Il s’agit également d’accompagner à travers des actions de renforcement de capacités dédiées à divers publics d’intervenants gouvernementaux et non gouvernementaux, acteurs de la lutte contre la discrimination à l’encontre des femmes telles que les sessions de formation dédiées aux élues municipales, et ce, en matière de lutte contre les violences politiques et en faveur de l’accès des femmes aux postes de décision.

Pour déployer un plaidoyer contre les violences (au pluriel !) faites aux femmes, il faut réaliser des campagnes de sensibilisation numérique et de terrain appelant à l’éradication des discriminations dont la campagne numérique «la politique n’est pas qu’une affaire d’hommes». Une campagne qui s’appuie sur des visuels et témoignages de femmes politiques plaidant pour une participation égalitaire dans la gestion de la sphère publique et politique.

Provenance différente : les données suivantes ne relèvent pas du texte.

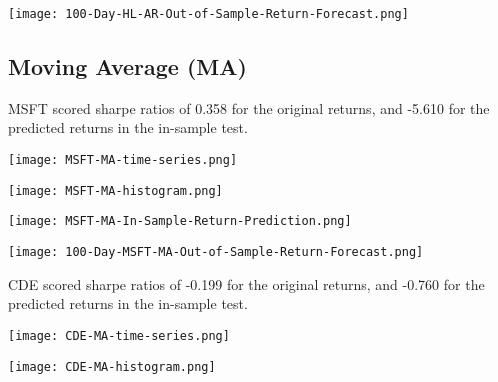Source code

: \begin{center}
  
    \texttt{[image: 100-Day-HL-AR-Out-of-Sample-Return-Forecast.png]}
    \label{fig:nonfloat}
\end{center}

\subsection{Moving Average (MA)}

MSFT scored sharpe ratios of 0.358 for the original returns, and -5.610 for the predicted returns in the in-sample test.

\begin{center}
    \texttt{[image: MSFT-MA-time-series.png]}
  \label{fig:nonfloat}
\end{center}

\begin{center}
    \texttt{[image: MSFT-MA-histogram.png]}
    \label{fig:nonfloat}
\end{center}

\begin{center}  
    \texttt{[image: MSFT-MA-In-Sample-Return-Prediction.png]}
    \label{fig:nonfloat}
\end{center}

\begin{center}  
    \texttt{[image: 100-Day-MSFT-MA-Out-of-Sample-Return-Forecast.png]}
    \label{fig:nonfloat}
\end{center}

CDE scored sharpe ratios of -0.199 for the original returns, and -0.760 for the predicted returns in the in-sample test.

\begin{center}
    \texttt{[image: CDE-MA-time-series.png]}
    \label{fig:nonfloat}
\end{center}

\begin{center}  
    \texttt{[image: CDE-MA-histogram.png]}
    \label{fig:nonfloat}
\end{center}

Selon le ministère de la Femme, de la Famille et des Séniors et la stratégie de production d’indicateurs sur les VFF (violences faites aux femmes), eu égard à sa position transversale, le ministère de la Femme, de la Famille et des Séniors (Mffs) occupe une position clé dans la lutte contre les violences faites aux femmes et la production d’indicateurs de mesure et de suivi de l’ancrage de ce fléau dans la société tunisienne. Paradoxalement, il existe peu de structures de collecte de données sur les VFF, rattachées à ce ministère dont deux structures auxquelles les femmes s’adressent lorsqu’elles sont victimes de violence, le centre d’hébergement El Amen et la ligne verte, sont caractérisées par un mode de fonctionnement clair et bien défini. S’y ajoutent les centres d’orientation ainsi que les délégations de protection de l’enfance auxquels sont adressées les filles victimes de violence, en particulier, celles âgées de 15 à 17 ans. Le centre d’hébergement El Amen est un centre public dont la gestion est assurée par l’AFTURD’ et est réservé aux femmes victimes de violences conjugales, d’une capacité de 30 femmes accompagnées de leurs enfants. Il peut, à ce titre, produire des données statistiques puisqu’il est opérationnel et que l’accueil y est assuré de manière méthodique.

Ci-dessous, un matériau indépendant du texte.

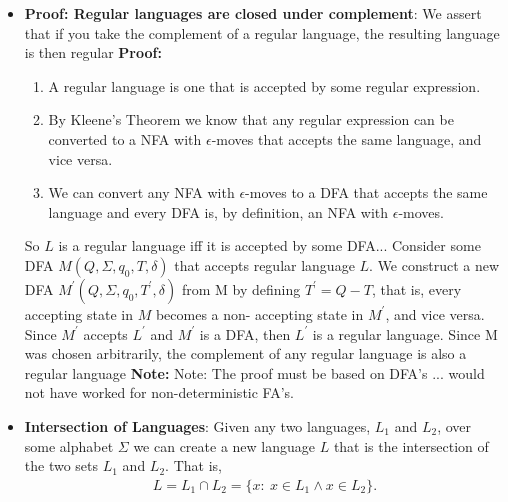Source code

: \documentclass{report}
\begin{document}
\begin{itemize}
        \item \textbf{Proof: Regular languages are closed under complement}: We assert that if you take the complement of a regular language, the resulting language is then regular
            \bigbreak \noindent 
            \textbf{Proof:}
            \begin{enumerate}
                \item A regular language is one that is accepted by some regular expression.
               \item By Kleene's Theorem we know that any regular expression can be converted to a NFA with $\epsilon$-moves that accepts the same language, and vice versa.
                \item  We can convert any NFA with $\epsilon$-moves to a DFA that accepts the same language and every DFA is, by definition, an NFA with $\epsilon$-moves. 
            \end{enumerate}
            So $L$ is a regular language iff it is accepted by some DFA...
            \bigbreak \noindent 
            Consider some DFA $M(Q, \Sigma, q_{0}, T, \delta)$ that accepts regular language $L$.
            \bigbreak \noindent 
            We construct a new DFA $M^{\prime}(Q, \Sigma, q_{0}, T^{\prime}, \delta)$ from M by defining $T^{\prime} = Q - T$, that is, every accepting state in $M$ becomes a non- accepting state in $M^{\prime}$, and vice versa.
            \bigbreak \noindent 
            Since $M^{\prime}$ accepts $L^{\prime}$ and $M^{\prime}$ is a DFA, then $L^{\prime}$ is a regular language.
            \bigbreak \noindent 
            Since M was chosen arbitrarily, the complement of any regular language is also a regular language
            \bigbreak \noindent 
            \blacksquare
            \bigbreak \noindent 
            \textbf{Note:} Note: The proof must be based on DFA's ... would not have worked for non-deterministic FA's.
        \item \textbf{Intersection of Languages}:
            Given any two languages, $L_{1}$ and $L_{2}$, over some alphabet $\Sigma$ we can create a new language $L$ that is the intersection of the two sets $L_{1}$ and $L_{2}$.
            \bigbreak \noindent 
            That is, 
            \begin{align*}
                L = L_{1} \cap L_{2} = \{x:\ x \in L_{1} \land x\in L_{2} \}
            .\end{align*}

\end{itemize}
\end{document}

De son côté, le ministère de la Justice met en place, dès à présent, un nouveau tableau intégrant toutes les variables de ventilation fixées.

A signaler aussi que l’application pour l’enregistrement des procès-verbaux de violences faites aux femmes du ministère de l’Intérieur est en cours de réalisation, et ce, conformément aux choix opérés lors des ateliers et aux recommandations du Crédif. Le ministère de Affaires sociales, qui, jusqu’à récemment, ne produisait aucune donnée sur les VFF, s’est déjà engagé dans le processus de collecte des données en mettant en place un tableau standardisé de recueil des données sur les violences faites aux femmes et aux filles.

Bien que le travail commence à donner ses fruits, il est loin d’être abouti ; car pour espérer obtenir des indicateurs fiables, il est impératif de disposer d’une base de données et d’un système de production d’indicateurs nécessitant le minimum d’interventions humaines.